- [Input records]:
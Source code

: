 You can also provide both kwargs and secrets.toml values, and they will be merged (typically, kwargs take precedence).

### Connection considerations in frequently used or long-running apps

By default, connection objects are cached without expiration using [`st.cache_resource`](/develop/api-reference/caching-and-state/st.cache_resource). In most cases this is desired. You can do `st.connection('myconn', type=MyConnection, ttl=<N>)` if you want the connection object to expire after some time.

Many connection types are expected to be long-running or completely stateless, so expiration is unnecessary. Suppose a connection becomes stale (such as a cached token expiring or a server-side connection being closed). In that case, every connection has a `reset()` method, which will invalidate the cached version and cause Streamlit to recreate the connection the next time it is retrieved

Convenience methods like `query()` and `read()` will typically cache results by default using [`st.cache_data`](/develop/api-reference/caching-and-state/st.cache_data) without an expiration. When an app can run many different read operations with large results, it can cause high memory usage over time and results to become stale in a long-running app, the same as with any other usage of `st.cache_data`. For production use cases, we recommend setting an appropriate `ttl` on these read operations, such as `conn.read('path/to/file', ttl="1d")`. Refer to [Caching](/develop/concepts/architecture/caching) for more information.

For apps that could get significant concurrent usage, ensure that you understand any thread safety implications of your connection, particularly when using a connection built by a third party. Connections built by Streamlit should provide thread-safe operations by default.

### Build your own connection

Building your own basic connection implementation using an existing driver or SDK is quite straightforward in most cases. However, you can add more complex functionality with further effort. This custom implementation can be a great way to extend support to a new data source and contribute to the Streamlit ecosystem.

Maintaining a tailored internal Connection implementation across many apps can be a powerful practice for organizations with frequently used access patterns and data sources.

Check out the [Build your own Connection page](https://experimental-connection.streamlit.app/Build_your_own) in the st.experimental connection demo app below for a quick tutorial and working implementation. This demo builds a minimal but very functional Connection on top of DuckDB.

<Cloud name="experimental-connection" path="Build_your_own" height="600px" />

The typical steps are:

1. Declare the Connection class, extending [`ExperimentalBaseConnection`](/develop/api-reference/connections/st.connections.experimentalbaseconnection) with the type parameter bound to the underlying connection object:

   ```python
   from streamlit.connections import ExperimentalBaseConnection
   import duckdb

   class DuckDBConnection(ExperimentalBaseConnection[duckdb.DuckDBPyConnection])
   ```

--

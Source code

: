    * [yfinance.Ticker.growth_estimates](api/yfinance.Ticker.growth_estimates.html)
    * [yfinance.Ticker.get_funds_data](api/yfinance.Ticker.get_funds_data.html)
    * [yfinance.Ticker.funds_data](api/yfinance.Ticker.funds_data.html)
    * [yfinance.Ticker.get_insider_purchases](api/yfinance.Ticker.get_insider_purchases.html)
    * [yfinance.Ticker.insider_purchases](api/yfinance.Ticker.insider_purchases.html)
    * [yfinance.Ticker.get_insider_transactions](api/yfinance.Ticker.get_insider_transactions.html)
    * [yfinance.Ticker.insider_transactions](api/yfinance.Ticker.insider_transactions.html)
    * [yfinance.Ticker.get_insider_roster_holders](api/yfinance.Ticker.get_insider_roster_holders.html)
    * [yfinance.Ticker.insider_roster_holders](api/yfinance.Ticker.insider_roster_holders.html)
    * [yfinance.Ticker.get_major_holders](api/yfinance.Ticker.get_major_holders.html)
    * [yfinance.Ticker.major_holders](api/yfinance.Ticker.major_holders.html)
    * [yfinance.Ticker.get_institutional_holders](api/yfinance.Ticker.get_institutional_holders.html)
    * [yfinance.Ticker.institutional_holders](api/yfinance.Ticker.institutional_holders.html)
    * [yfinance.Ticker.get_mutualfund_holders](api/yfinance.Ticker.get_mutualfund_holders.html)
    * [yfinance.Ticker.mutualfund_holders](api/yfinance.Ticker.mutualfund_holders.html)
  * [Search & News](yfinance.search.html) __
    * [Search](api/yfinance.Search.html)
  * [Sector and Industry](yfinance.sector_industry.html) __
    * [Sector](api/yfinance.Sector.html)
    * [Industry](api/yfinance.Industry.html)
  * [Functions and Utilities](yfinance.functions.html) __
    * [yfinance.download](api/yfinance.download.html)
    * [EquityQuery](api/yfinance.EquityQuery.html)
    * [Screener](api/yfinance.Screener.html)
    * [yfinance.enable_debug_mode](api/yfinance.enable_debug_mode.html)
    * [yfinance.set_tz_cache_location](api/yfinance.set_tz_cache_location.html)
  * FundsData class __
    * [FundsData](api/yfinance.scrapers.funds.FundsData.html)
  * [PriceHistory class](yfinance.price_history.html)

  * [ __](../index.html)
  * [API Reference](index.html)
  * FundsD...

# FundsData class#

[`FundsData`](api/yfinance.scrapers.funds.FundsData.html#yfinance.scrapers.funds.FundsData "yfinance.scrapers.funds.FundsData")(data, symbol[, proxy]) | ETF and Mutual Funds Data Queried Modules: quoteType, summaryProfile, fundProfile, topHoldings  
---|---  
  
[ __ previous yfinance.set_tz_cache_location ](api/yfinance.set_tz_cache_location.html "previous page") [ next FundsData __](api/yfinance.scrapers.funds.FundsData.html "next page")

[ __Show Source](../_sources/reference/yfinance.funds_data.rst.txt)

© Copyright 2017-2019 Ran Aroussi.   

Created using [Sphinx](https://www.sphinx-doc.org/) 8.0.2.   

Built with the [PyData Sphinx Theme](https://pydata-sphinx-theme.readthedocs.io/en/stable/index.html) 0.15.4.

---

==

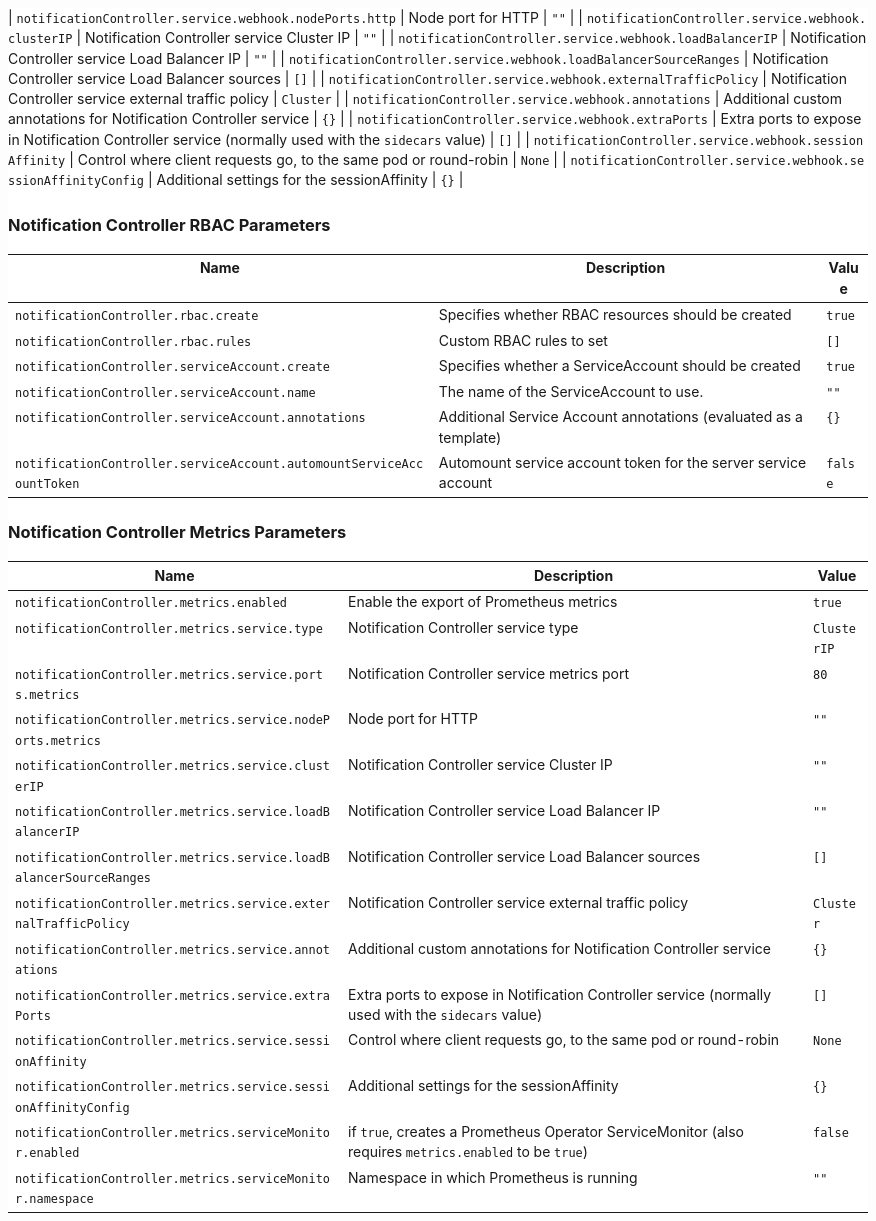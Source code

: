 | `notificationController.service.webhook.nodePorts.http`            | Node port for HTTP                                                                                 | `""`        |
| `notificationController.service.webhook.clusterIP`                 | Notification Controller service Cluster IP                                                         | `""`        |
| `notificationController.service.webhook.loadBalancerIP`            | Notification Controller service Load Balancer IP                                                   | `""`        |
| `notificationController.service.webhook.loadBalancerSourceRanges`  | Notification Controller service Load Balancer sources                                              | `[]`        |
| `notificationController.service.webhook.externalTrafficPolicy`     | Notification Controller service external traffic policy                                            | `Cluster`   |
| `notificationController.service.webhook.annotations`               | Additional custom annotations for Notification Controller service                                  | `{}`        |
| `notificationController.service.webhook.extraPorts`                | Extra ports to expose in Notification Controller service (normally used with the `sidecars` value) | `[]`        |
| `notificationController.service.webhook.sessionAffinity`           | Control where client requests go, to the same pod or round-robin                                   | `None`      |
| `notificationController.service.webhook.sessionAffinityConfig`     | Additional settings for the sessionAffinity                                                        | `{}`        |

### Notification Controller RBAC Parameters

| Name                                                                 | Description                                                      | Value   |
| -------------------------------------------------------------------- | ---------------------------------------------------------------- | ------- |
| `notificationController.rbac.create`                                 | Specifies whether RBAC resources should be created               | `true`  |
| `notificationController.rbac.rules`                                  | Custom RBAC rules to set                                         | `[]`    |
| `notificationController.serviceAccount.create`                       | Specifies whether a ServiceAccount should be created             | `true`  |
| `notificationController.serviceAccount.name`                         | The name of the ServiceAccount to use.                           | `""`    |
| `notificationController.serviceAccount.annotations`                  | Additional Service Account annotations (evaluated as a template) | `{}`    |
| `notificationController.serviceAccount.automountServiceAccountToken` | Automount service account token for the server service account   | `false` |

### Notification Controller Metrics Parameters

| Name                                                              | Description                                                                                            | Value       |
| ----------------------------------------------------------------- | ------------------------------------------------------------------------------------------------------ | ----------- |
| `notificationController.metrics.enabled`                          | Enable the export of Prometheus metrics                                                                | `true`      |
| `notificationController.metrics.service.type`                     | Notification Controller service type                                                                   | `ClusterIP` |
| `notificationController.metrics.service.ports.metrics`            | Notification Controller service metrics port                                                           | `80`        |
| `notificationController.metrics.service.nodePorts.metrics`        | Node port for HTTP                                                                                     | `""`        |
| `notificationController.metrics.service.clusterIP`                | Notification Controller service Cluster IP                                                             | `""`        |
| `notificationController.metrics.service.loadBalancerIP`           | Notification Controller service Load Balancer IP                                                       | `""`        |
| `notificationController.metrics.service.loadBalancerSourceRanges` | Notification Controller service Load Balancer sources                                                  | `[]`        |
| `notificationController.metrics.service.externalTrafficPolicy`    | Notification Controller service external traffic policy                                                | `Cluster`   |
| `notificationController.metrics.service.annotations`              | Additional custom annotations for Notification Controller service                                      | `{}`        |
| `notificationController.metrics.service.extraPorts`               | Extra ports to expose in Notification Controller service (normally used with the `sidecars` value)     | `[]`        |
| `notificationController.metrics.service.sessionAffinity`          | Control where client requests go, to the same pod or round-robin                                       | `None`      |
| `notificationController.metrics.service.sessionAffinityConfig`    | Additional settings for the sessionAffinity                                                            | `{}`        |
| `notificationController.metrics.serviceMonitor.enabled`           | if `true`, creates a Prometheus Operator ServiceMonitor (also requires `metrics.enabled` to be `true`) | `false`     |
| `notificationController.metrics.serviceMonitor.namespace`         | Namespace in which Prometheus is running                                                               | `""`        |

- [Problem]:
Please copy out each line of the material that holds the string "cached".

- [Answer below]:
By default, connection objects are cached without expiration using [`st.cache_resource`](/develop/api-reference/caching-and-state/st.cache_resource). In most cases this is desired. You can do `st.connection('myconn', type=MyConnection, ttl=<N>)` if you want the connection object to expire after some time.
Many connection types are expected to be long-running or completely stateless, so expiration is unnecessary. Suppose a connection becomes stale (such as a cached token expiring or a server-side connection being closed). In that case, every connection has a `reset()` method, which will invalidate the cached version and cause Streamlit to recreate the connection the next time it is retrieved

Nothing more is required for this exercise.